How things have changed! Look at the numerous “lessons” and “summer schools” now on. So ask the serving seniors about the long school vacations of generations past. Then congratulate the education analysts for enquiring into those schools who scored nothing in the CXC and CAPE exams whose results are now being scrutinized.
Elections rigging- Who? When? How?
Four columns ago I began a/this “series” on election rigging. Long before that I had cautioned that this type of issue would hold sway for months (to come). It has started!
Firstly and up front let me record my full agreement with the sentiments of the Kaieteur News daily columnist regarding the counting of the 829 votes at the recent PNCR Congress. (Tell me not of blackouts or any excuse for the time taken.)
Despite the presence of his Excellency’s own GECOM Chairman and retired Officer CEO Lowenfield, who believes results for the 2018 and 2020 elections will be timely and civilized?
Except with the hands-on intervention of overseas “experts” — with modernized equipment?
So who would seek to manipulate any election – its methods, actual voting and the results? Simple – participants not sure of any type of success but could feature and benefit from mal-practices. But funny how Guyanese do not accuse smaller parties of being guilty. Why? They have no wherewithal? No agents? No Access to GECOM officials and/or inner workings?
Just when does rigging take place? Well besides on Polling Day and when polls close, rigging can be passively done long before voting.
Creation of new electoral districts, hard-to-get polling places, dis-enfranchisement etc. Rigging, in this sense, is electoral manipulation.
Don’t expect this edition to delve into the possible loopholes and expertise which promote rigging. But this I’ll advise: Check locations of polling places; check integrity of security (personnel); scrutinise printing of ballot papers as against the final publicised Electoral Roll (for each polling place and district); get media and observers to monitor after they have been briefed themselves. I note the PPP complaints about local District boundaries.
More on rigging from me next time.
Rum, wine- and the Bible
Look friends, Frankly Speaking these comments are not meant to trivialise a funny but serious issue, actually raised recently by Parliamentary Opposition Leader Dr Jagdeo.
Yes, the issue of members of Parliament (MP’s) imbibing “strong ones” on Parliament days. So perhaps being guilty of sometimes being a “devoted” worshipper of Bacchus/Dionysus myself and noting the sentiments of Stabroek News (Mon, Aug 20, 2018) and former House Speaker Hari Narayan Ramkarran, I move the conversation to an aspect that has always intrigued – and escaped – me. The use of alcohol in Christian Communities from their early beginnings.
Many columns ago I repeated the findings which purported to reveal the type of wine and beer Jesus himself probably sampled. So why was wine chosen to symbolise his blood? And not milk or water?

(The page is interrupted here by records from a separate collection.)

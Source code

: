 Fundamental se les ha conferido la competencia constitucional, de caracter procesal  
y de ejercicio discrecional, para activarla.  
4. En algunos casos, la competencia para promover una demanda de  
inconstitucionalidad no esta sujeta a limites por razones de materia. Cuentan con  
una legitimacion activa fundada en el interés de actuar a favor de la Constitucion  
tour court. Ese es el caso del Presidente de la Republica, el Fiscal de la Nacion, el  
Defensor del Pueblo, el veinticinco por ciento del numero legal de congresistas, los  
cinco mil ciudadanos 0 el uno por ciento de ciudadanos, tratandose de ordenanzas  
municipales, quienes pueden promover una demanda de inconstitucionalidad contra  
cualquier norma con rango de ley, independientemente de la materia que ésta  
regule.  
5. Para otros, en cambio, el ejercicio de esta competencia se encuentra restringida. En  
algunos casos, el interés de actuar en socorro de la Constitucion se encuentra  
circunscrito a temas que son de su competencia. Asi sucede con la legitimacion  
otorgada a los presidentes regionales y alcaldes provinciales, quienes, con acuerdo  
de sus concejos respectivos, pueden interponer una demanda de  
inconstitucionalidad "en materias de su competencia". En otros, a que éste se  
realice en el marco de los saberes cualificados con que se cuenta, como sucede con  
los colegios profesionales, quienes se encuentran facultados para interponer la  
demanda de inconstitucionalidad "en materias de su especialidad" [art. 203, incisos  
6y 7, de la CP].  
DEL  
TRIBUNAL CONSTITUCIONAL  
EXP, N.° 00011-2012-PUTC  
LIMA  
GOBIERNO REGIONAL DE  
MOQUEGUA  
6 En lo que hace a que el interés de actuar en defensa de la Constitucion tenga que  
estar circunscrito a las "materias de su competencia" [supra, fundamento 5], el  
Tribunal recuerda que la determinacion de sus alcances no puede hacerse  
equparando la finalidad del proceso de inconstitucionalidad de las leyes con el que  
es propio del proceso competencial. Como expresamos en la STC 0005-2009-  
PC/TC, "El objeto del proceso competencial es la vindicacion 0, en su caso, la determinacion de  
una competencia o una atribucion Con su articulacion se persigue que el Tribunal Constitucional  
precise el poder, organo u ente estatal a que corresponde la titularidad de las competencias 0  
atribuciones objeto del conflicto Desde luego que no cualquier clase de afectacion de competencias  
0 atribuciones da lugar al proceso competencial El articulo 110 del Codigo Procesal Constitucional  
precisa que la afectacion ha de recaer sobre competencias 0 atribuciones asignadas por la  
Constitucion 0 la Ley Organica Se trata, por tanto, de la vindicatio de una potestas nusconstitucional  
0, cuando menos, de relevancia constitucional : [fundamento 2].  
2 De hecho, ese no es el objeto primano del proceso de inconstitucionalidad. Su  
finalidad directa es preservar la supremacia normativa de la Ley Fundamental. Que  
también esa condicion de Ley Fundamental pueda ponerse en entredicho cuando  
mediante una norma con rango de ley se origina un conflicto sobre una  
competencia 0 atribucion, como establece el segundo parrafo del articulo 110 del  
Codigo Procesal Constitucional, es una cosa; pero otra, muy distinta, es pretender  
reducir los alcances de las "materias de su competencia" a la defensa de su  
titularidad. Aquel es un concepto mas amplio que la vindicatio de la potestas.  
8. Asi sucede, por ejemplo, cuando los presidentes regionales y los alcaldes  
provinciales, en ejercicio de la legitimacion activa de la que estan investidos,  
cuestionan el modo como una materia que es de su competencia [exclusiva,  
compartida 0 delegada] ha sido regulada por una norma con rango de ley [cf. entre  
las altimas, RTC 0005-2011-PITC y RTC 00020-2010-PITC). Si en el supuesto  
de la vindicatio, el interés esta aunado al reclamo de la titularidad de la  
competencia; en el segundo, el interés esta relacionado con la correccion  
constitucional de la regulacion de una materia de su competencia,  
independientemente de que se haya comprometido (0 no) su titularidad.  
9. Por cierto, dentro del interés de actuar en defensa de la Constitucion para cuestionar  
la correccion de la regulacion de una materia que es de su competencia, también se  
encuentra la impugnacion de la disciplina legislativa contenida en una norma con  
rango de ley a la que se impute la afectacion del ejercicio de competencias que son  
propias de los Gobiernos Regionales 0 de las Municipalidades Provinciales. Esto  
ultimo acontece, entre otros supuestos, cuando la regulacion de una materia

I once quipped to Rev. Andy Carto that he was/is an Executive of a company producing rum and beer. Gently, he reminded me that Banks-DIH also produced soft drinks, bread, pastries and ice-cream. (Everything, anything should be used in moderation!) So I’m approaching Rev Carto to help me understand his Bible’s Proverbs 31:6-7: “Give strong drink unto him that is ready to perish, and wine unto those that be of heavy hearts. Let him drink and forget his poverty- and remember his misery no more.” (Escapist advice?)
.1) Of course not! I’ll never be boastful! No “I-told-you-so!” Volda was victorious. Even as I “won”, I grieve for Aubrey, Bobby, Larry and Candidate, Green House spokesman Minister Joe.
.2) You all must check for the full meaning of “Justice”. It certainly does not mean that you’ll always get what you decide is right!
.3) Just think about what that old Co-op Bank building in Stabroek could be used for.
.4) Humour, silly remarks and fun attended Tuesday’s tremors. Fragile infrastructure and human ignorance will see Georgetown annihilated from a real earthquake.